Trevor Ball, ex-técnico de eliminação de material bélico explosivo do Exército dos EUA, identificou a parte da arma vista na filmagem como o nariz de uma GBU-39. “Este nariz distinto é exclusivo da série de munições GBU-39 e, devido à sua construção sólida, ele pode sobreviver intacto à explosão”, disse ele.

Os buracos visíveis em vários andares do complexo da ONU também sugerem o uso de uma munição menor, guiada com precisão, como a GBU-39, acrescentou Ball.

A escola já havia sido atacada em 14 de maio, quando Israel disse ter matado 15 militantes ali; é possível que alguns dos danos ou mesmo a ponta do nariz da GBU-39 vista na quinta-feira possam ter sido deixados por aquele ataque. Mas vários vídeos filmados após o ataque mostraram colchões, roupas e latas de comida cobertos de escombros perto da zona de ataque, numa das salas de aula, indicando que os danos eram novos. Num desses vídeos, um homem pode ser visto recuperando partes do corpo daqueles que foram mortos e apontando um dedo decepado para o Câmera.

Os militares israelenses disseram que seus caças tinham como alvo três salas de aula em um prédio escolar que abrigava de 20 a 30 militantes palestinos afiliados ao Hamas e à Jihad Islâmica Palestina, uma milícia menor também apoiada pelo Irã. O tenente-coronel Peter Lerner, porta-voz militar israelense, afirmou que os militantes usaram o complexo para planejar ataques às forças israelenses, embora não tenha fornecido exemplos específicos.

O complexo atingido era operado pela UNRWA, o principal órgão da ONU que ajuda os palestinos em Gaza. Philippe Lazzarini, diretor da UNRWA, escreveu nas redes sociais que 6.000 palestinos estavam abrigados no complexo escolar.

Khalil Daqran, porta-voz do Hospital dos Mártires de Al Aqsa, na cidade de Deir al Balah, no centro de Gaza, disse que os corpos de pelo menos 40 pessoas mortas no ataque foram levados ao hospital. Pelo menos algumas das vítimas eram mulheres, crianças e idosos, acrescentou, embora se tenha recusado a fornecer um número preciso.

O coronel Lerner, porta-voz militar israelense, disse que “não tinha conhecimento de quaisquer vítimas civis” como resultado do ataque.

As autoridades norte-americanas têm encorajado os militares israelitas há meses a usarem as GBU-39, que pesam pelo menos 250 libras, em vez de bombas maiores, de 2.000 libras, porque são geralmente mais precisas. Mas esta é a segunda vez em menos de duas semanas que dezenas de palestinianos foram mortos por este tipo específico de bomba. Em 26 de maio, 45 pessoas foram mortas num outro campo de deslocados, também por bombas GBU-39.

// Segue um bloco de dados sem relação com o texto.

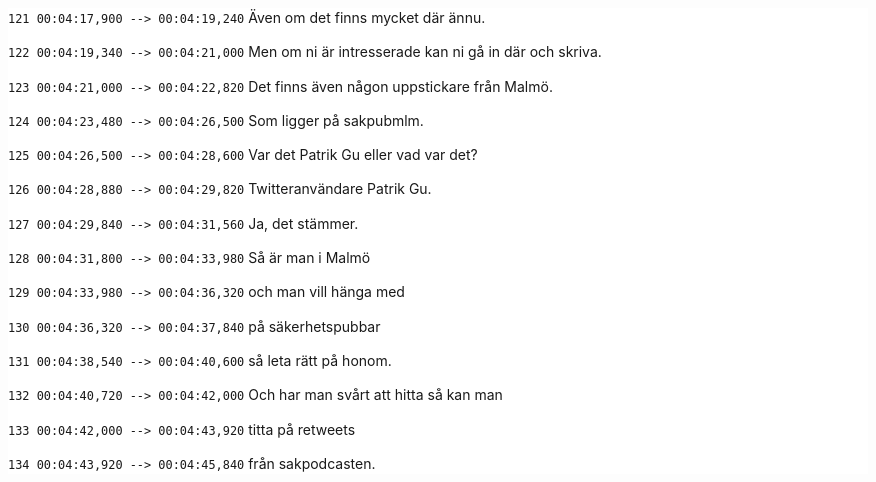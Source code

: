 
`121 00:04:17,900 --> 00:04:19,240`
Även om det finns mycket där ännu.



`122 00:04:19,340 --> 00:04:21,000`
Men om ni är intresserade kan ni gå in där och skriva.



`123 00:04:21,000 --> 00:04:22,820`
Det finns även någon uppstickare från Malmö.



`124 00:04:23,480 --> 00:04:26,500`
Som ligger på sakpubmlm.



`125 00:04:26,500 --> 00:04:28,600`
Var det Patrik Gu eller vad var det?



`126 00:04:28,880 --> 00:04:29,820`
Twitteranvändare Patrik Gu.



`127 00:04:29,840 --> 00:04:31,560`
Ja, det stämmer.



`128 00:04:31,800 --> 00:04:33,980`
Så är man i Malmö



`129 00:04:33,980 --> 00:04:36,320`
och man vill hänga med



`130 00:04:36,320 --> 00:04:37,840`
på säkerhetspubbar



`131 00:04:38,540 --> 00:04:40,600`
så leta rätt på honom.



`132 00:04:40,720 --> 00:04:42,000`
Och har man svårt att hitta så kan man



`133 00:04:42,000 --> 00:04:43,920`
titta på retweets



`134 00:04:43,920 --> 00:04:45,840`
från sakpodcasten.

Wes Bryant, sargento aposentado da Força Aérea dos EUA e especialista em alvos que serviu em uma força-tarefa crítica ao uso de armas por Israel em Gaza, disse ao The Times que a precisão e a baixa intenção colateral dessas bombas seriam prejudicadas se não fossem usadas corretamente.

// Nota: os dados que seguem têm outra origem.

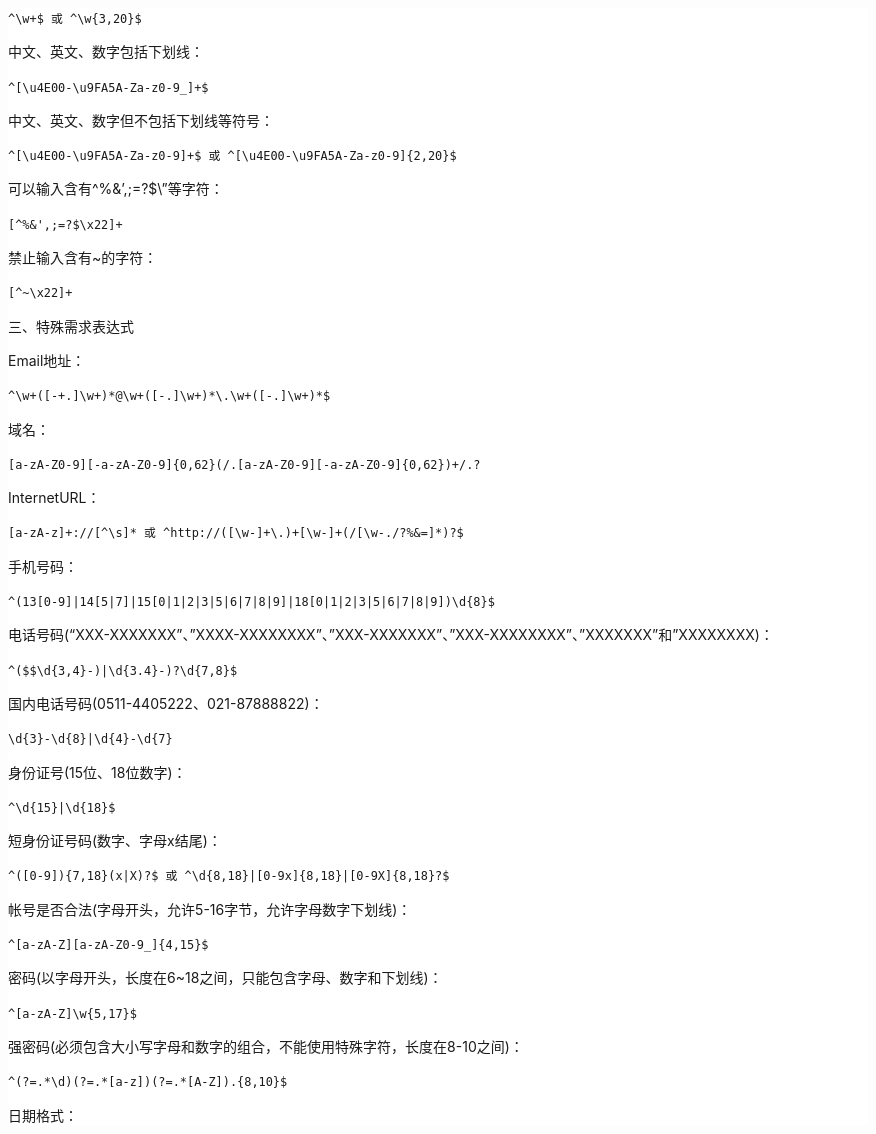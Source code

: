 	^\w+$ 或 ^\w{3,20}$

中文、英文、数字包括下划线：

	^[\u4E00-\u9FA5A-Za-z0-9_]+$

中文、英文、数字但不包括下划线等符号：

	^[\u4E00-\u9FA5A-Za-z0-9]+$ 或 ^[\u4E00-\u9FA5A-Za-z0-9]{2,20}$

可以输入含有^%&’,;=?$\”等字符：

	[^%&',;=?$\x22]+

禁止输入含有~的字符：

	[^~\x22]+

三、特殊需求表达式

Email地址：

	^\w+([-+.]\w+)*@\w+([-.]\w+)*\.\w+([-.]\w+)*$

域名：

	[a-zA-Z0-9][-a-zA-Z0-9]{0,62}(/.[a-zA-Z0-9][-a-zA-Z0-9]{0,62})+/.?

InternetURL：

	[a-zA-z]+://[^\s]* 或 ^http://([\w-]+\.)+[\w-]+(/[\w-./?%&=]*)?$

手机号码：

	^(13[0-9]|14[5|7]|15[0|1|2|3|5|6|7|8|9]|18[0|1|2|3|5|6|7|8|9])\d{8}$

电话号码(“XXX-XXXXXXX”、”XXXX-XXXXXXXX”、”XXX-XXXXXXX”、”XXX-XXXXXXXX”、”XXXXXXX”和”XXXXXXXX)：

	^($$\d{3,4}-)|\d{3.4}-)?\d{7,8}$

国内电话号码(0511-4405222、021-87888822)：

	\d{3}-\d{8}|\d{4}-\d{7}

身份证号(15位、18位数字)：

	^\d{15}|\d{18}$

短身份证号码(数字、字母x结尾)：

	^([0-9]){7,18}(x|X)?$ 或 ^\d{8,18}|[0-9x]{8,18}|[0-9X]{8,18}?$

帐号是否合法(字母开头，允许5-16字节，允许字母数字下划线)：

	^[a-zA-Z][a-zA-Z0-9_]{4,15}$

密码(以字母开头，长度在6~18之间，只能包含字母、数字和下划线)：

	^[a-zA-Z]\w{5,17}$

强密码(必须包含大小写字母和数字的组合，不能使用特殊字符，长度在8-10之间)：

	^(?=.*\d)(?=.*[a-z])(?=.*[A-Z]).{8,10}$

日期格式：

“Embora usem bombas menores, ainda miram deliberadamente onde sabem que há civis”, disse Bryant. “A única coisa que fizeram ao passar de bombas de 2.000 libras para bombas de 250 libras foi matar menos alguns civis.”

Nader Ibrahim relatórios contribuídos. Ainara Tiefenthaler contribuiu com a produção de vídeo.